> WORK REQUEST: Quote all lines below exactly. Images stay out.

*** Block opens ***

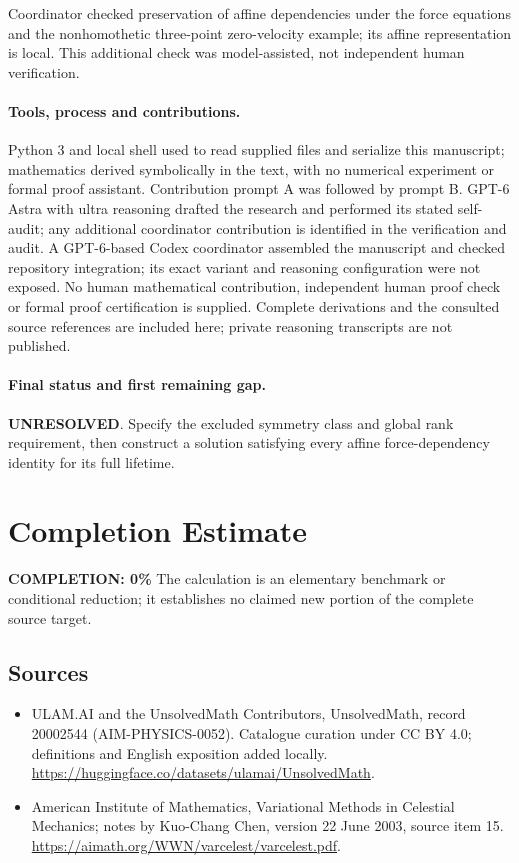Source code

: \documentclass[11pt]{article}
\begin{document}
Coordinator checked preservation of affine dependencies under the force equations and the nonhomothetic three-point zero-velocity example; its affine representation is local. This additional check was model-assisted, not independent human verification.

\paragraph{Tools, process and contributions.}
Python 3 and local shell used to read supplied files and serialize this manuscript; mathematics derived symbolically in the text, with no numerical experiment or formal proof assistant. Contribution prompt A was followed by prompt B. GPT-6 Astra with ultra reasoning drafted the research and performed its stated self-audit; any additional coordinator contribution is identified in the verification and audit. A GPT-6-based Codex coordinator assembled the manuscript and checked repository integration; its exact variant and reasoning configuration were not exposed. No human mathematical contribution, independent human proof check or formal proof certification is supplied. Complete derivations and the consulted source references are included here; private reasoning transcripts are not published.

\paragraph{Final status and first remaining gap.}
\textbf{UNRESOLVED}. Specify the excluded symmetry class and global rank requirement, then construct a solution satisfying every affine force-dependency identity for its full lifetime.

\section{Completion Estimate}
\noindent\textbf{COMPLETION: 0\%}
The calculation is an elementary benchmark or conditional reduction; it establishes no claimed new portion of the complete source target.

\subsection{Sources}
\begin{itemize}
\item[\hypertarget{source:20002544:1}{S1}] ULAM.AI and the UnsolvedMath Contributors, UnsolvedMath, record 20002544 (AIM-PHYSICS-0052). Catalogue curation under CC BY 4.0; definitions and English exposition added locally.
\url{https://huggingface.co/datasets/ulamai/UnsolvedMath}.
\item[\hypertarget{source:20002544:2}{S2}] American Institute of Mathematics, Variational Methods in Celestial Mechanics; notes by Kuo-Chang Chen, version 22 June 2003, source item 15.
\url{https://aimath.org/WWN/varcelest/varcelest.pdf}.
\end{itemize}
\label{end:20002544}
\end{document}
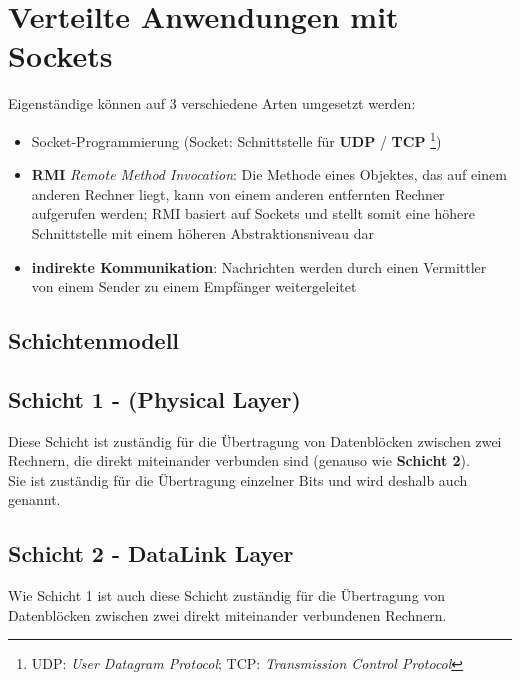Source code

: \section{Verteilte Anwendungen mit Sockets}\label{sec:rmiapps}

Eigenständige  können auf 3 verschiedene Arten umgesetzt werden:

\begin{itemize}
    \item Socket-Programmierung (Socket: Schnittstelle für \textbf{UDP} / \textbf{TCP} \footnote{
    UDP: \textit{User Datagram Protocol}; TCP: \textit{Transmission Control Protocol}
    })
    \item \textbf{RMI} \textit{Remote Method Invocation}: Die Methode eines Objektes, das auf einem anderen Rechner liegt, kann von einem anderen entfernten Rechner aufgerufen werden; RMI basiert auf Sockets und stellt somit eine höhere Schnittstelle mit einem höheren Abstraktionsniveau dar
    \item \textbf{indirekte Kommunikation}: Nachrichten werden durch einen Vermittler von einem Sender zu einem Empfänger weitergeleitet
\end{itemize}


\subsection{Schichtenmodell}

\subsection*{Schicht 1 - (Physical Layer)}

Diese Schicht ist zuständig für die Übertragung von Datenblöcken zwischen zwei Rechnern, die direkt miteinander verbunden sind (genauso wie \textbf{Schicht 2}).\\
Sie ist zuständig für die Übertragung einzelner Bits und wird deshalb auch  genannt.

\subsection*{Schicht 2 - DataLink Layer}

\noindent
Wie Schicht 1 ist auch diese Schicht zuständig für die Übertragung von Datenblöcken zwischen zwei direkt miteinander verbundenen Rechnern.\\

*** Block closes ***

> RESULT BELOW:
Source code

: \documentclass[11pt]{article}
\begin{document}
Coordinator checked preservation of affine dependencies under the force equations and the nonhomothetic three-point zero-velocity example; its affine representation is local. This additional check was model-assisted, not independent human verification.

\paragraph{Tools, process and contributions.}
Python 3 and local shell used to read supplied files and serialize this manuscript; mathematics derived symbolically in the text, with no numerical experiment or formal proof assistant. Contribution prompt A was followed by prompt B. GPT-6 Astra with ultra reasoning drafted the research and performed its stated self-audit; any additional coordinator contribution is identified in the verification and audit. A GPT-6-based Codex coordinator assembled the manuscript and checked repository integration; its exact variant and reasoning configuration were not exposed. No human mathematical contribution, independent human proof check or formal proof certification is supplied. Complete derivations and the consulted source references are included here; private reasoning transcripts are not published.

\paragraph{Final status and first remaining gap.}
\textbf{UNRESOLVED}. Specify the excluded symmetry class and global rank requirement, then construct a solution satisfying every affine force-dependency identity for its full lifetime.

\section{Completion Estimate}
\noindent\textbf{COMPLETION: 0\%}
The calculation is an elementary benchmark or conditional reduction; it establishes no claimed new portion of the complete source target.

\subsection{Sources}
\begin{itemize}
\item[\hypertarget{source:20002544:1}{S1}] ULAM.AI and the UnsolvedMath Contributors, UnsolvedMath, record 20002544 (AIM-PHYSICS-0052). Catalogue curation under CC BY 4.0; definitions and English exposition added locally.
\url{https://huggingface.co/datasets/ulamai/UnsolvedMath}.
\item[\hypertarget{source:20002544:2}{S2}] American Institute of Mathematics, Variational Methods in Celestial Mechanics; notes by Kuo-Chang Chen, version 22 June 2003, source item 15.
\url{https://aimath.org/WWN/varcelest/varcelest.pdf}.
\end{itemize}
\label{end:20002544}
\end{document}
Source code

: \section{Verteilte Anwendungen mit Sockets}\label{sec:rmiapps}

Eigenständige  können auf 3 verschiedene Arten umgesetzt werden:

\begin{itemize}
    \item Socket-Programmierung (Socket: Schnittstelle für \textbf{UDP} / \textbf{TCP} \footnote{
    UDP: \textit{User Datagram Protocol}; TCP: \textit{Transmission Control Protocol}
    })
    \item \textbf{RMI} \textit{Remote Method Invocation}: Die Methode eines Objektes, das auf einem anderen Rechner liegt, kann von einem anderen entfernten Rechner aufgerufen werden; RMI basiert auf Sockets und stellt somit eine höhere Schnittstelle mit einem höheren Abstraktionsniveau dar
    \item \textbf{indirekte Kommunikation}: Nachrichten werden durch einen Vermittler von einem Sender zu einem Empfänger weitergeleitet
\end{itemize}


\subsection{Schichtenmodell}

\subsection*{Schicht 1 - (Physical Layer)}

Diese Schicht ist zuständig für die Übertragung von Datenblöcken zwischen zwei Rechnern, die direkt miteinander verbunden sind (genauso wie \textbf{Schicht 2}).\\
Sie ist zuständig für die Übertragung einzelner Bits und wird deshalb auch  genannt.

\subsection*{Schicht 2 - DataLink Layer}

\noindent
Wie Schicht 1 ist auch diese Schicht zuständig für die Übertragung von Datenblöcken zwischen zwei direkt miteinander verbundenen Rechnern.\\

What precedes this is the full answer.